Another change in my routine has been the incorporation of the CSA into my weekly meal plan, so depending on which veggies or fruits are included in each week's cornucopia, has been dictating what's going in my belly. Last night I whipped up a fresh, raw salad that I think you'll just love. It took about 10 minutes to prepare, and incorporates a bunch of great favors, luckily enough, most of it was hanging out in my pantry!

Raw Zucchini Pappardelle (props to Kai Hersher and Nourishing Habits for turning me on to this one!)

3-4 zucchini or summers quash
1/2 cup pitted kalamata olives
1/2 cup sundried tomatoes
Seasonal fresh herbs to taste
Zest of 1 lemon
1/4 cup pumpkin seeds
1/4 cup of raw almonds
Olive oil, salt and pepper to taste
A splash of raw cider vinegar

Feel free to mix and match quantities, or make additions or subtractions, that's the beauty of salad, isn't it? This just happened to be what was in my version last night, the herbs I used were basil, sage, and oregano from my garden.

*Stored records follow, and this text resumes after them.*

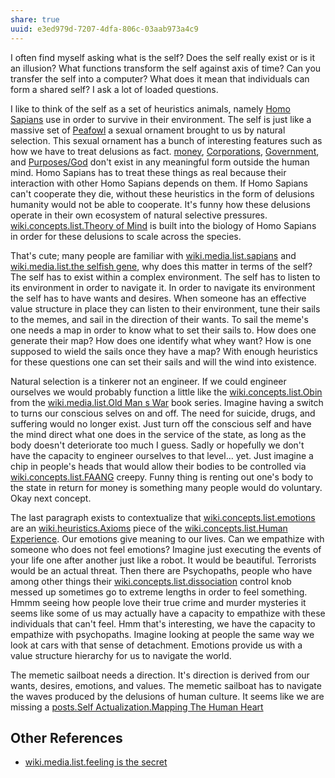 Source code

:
 ```yaml
---
share: true
uuid: e3ed979d-7207-4dfa-806c-03aab973a4c9
---
```


I often find myself asking what is the self? Does the self really exist or is it an illusion? What functions transform the self against axis of time? Can you transfer the self into a computer? What does it mean that individuals can form a shared self? I ask a lot of loaded questions.

I like to think of the self as a set of heuristics animals, namely [Homo Sapians](/73b4f635-d2cd-4482-a13f-ec65bb12f255) use in order to survive in their environment. The self is just like a massive set of [Peafowl](/b5376a11-140c-4854-87e9-3bfe1b117512) a sexual ornament brought to us by natural selection. This sexual ornament has a bunch of interesting features such as how we have to treat delusions as fact. [money](/5abf56a4-c2be-4aa9-8438-c3f785539ca1), [Corporations](/86653701-e0a0-4650-a202-4a5cca00b49b), [Government](/3dc06628-1344-4d36-b4b1-1c02c60fb362), and [Purposes/God](/undefined) don't exist in any meaningful form outside the human mind. Homo Sapians has to treat these things as real because their interaction with other Homo Sapians depends on them. If Homo Sapians can't cooperate they die, without these heuristics in the form of delusions humanity would not be able to cooperate. It's funny how these delusions operate in their own ecosystem of natural selective pressures. [wiki.concepts.list.Theory of Mind](/4112ed67-47cb-4c85-a8f5-3530d70fcf01) is built into the biology of Homo Sapians in order for these delusions to scale across the species.

That's cute; many people are familiar with [wiki.media.list.sapians](/816c0ab2-1934-4642-89fd-1bc1edd96961) and [wiki.media.list.the selfish gene](/7209bc84-901d-4ab0-a15f-d74edcf7dc21), why does this matter in terms of the self? The self has to exist within a complex environment. The self has to listen to its environment in order to navigate it. In order to navigate its environment the self has to have wants and desires. When someone has an effective value structure in place they can listen to their environment, tune their sails to the memes, and sail in the direction of their wants. To sail the meme's one needs a map in order to know what to set their sails to. How does one generate their map? How does one identify what whey want? How is one supposed to wield the sails once they have a map? With enough heuristics for these questions one can set their sails and will the wind into existence.

Natural selection is a tinkerer not an engineer. If we could engineer ourselves we would probably function a little like the [wiki.concepts.list.Obin](/7e98de5e-7826-4d0d-ba60-81ea6bec5355) from the [wiki.media.list.Old Man s War](/a4b61ba6-0298-4022-a2e2-9901cc8aebe0) book series. Imagine having a switch to turns our conscious selves on and off. The need for suicide, drugs, and suffering would no longer exist. Just turn off the conscious self and have the mind direct what one does in the service of the state, as long as the body doesn't deteriorate too much I guess. Sadly or hopefully we don't have the capacity to engineer ourselves to that level... yet. Just imagine a chip in people's heads that would allow their bodies to be controlled via [wiki.concepts.list.FAANG](/undefined) creepy. Funny thing is renting out one's body to the state in return for money is something many people would do voluntary. Okay next concept.

The last paragraph exists to contextualize that [wiki.concepts.list.emotions](/0004d9a2-4b2e-4add-87c3-5bacafce1763) are an [wiki.heuristics.Axioms](/undefined) piece of the [wiki.concepts.list.Human Experience](/acdeb331-05b1-4e62-8faa-1a090dc1466d). Our emotions give meaning to our lives. Can we empathize with someone who does not feel emotions? Imagine just executing the events of your life one after another just like a robot. It would be beautiful. Terrorists would be an actual threat. Then there are Psychopaths, people who have among other things their [wiki.concepts.list.dissociation](/2884e45d-0ba4-48f6-b8e0-1e0e8e7267cc) control knob messed up sometimes go to extreme lengths in order to feel something. Hmmm seeing how people love their true crime and murder mysteries it seems like some of us may actually have a capacity to empathize with these individuals that can't feel. Hmm that's interesting, we have the capacity to empathize with psychopaths. Imagine looking at people the same way we look at cars with that sense of detachment. Emotions provide us with a value structure hierarchy for us to navigate the world.

The memetic sailboat needs a direction. It's direction is derived from our wants, desires, emotions, and values. The memetic sailboat has to navigate the waves produced by the delusions of human culture. It seems like we are missing a [posts.Self Actualization.Mapping The Human Heart](/undefined)

## Other References

* [wiki.media.list.feeling is the secret](/d3a532e8-2278-4306-a8cf-10102894457a)

<!-- 
[Concepts.list.Personal Legend](/c40839b6-4800-4114-82c2-616f63dad575)

Autistic Genuises in academia and the programmer are different

* What type of disclaimer should we put on stuff
* Just Organizers, or Participants
* How do you inform the participants
* Guppy interface is a markov blanket
* Post it myself

Do sociopaths just have their emotion's offline because their wiring is messed up causing them to constantly disassociate. 
-->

The only real instruction here is this: peel the squash, discard the dark outer peels. Then, using your peeler, continue to peel long, wide "noodles" into a large bowl, until you get down to the seeds, at which point stop and move on to the next squash or zucchini. Give your sun dried tomatoes and your olives a medium sized chopping, toss everything in the bowl, mix and enjoy. If you don't like it, the don't enjoy it.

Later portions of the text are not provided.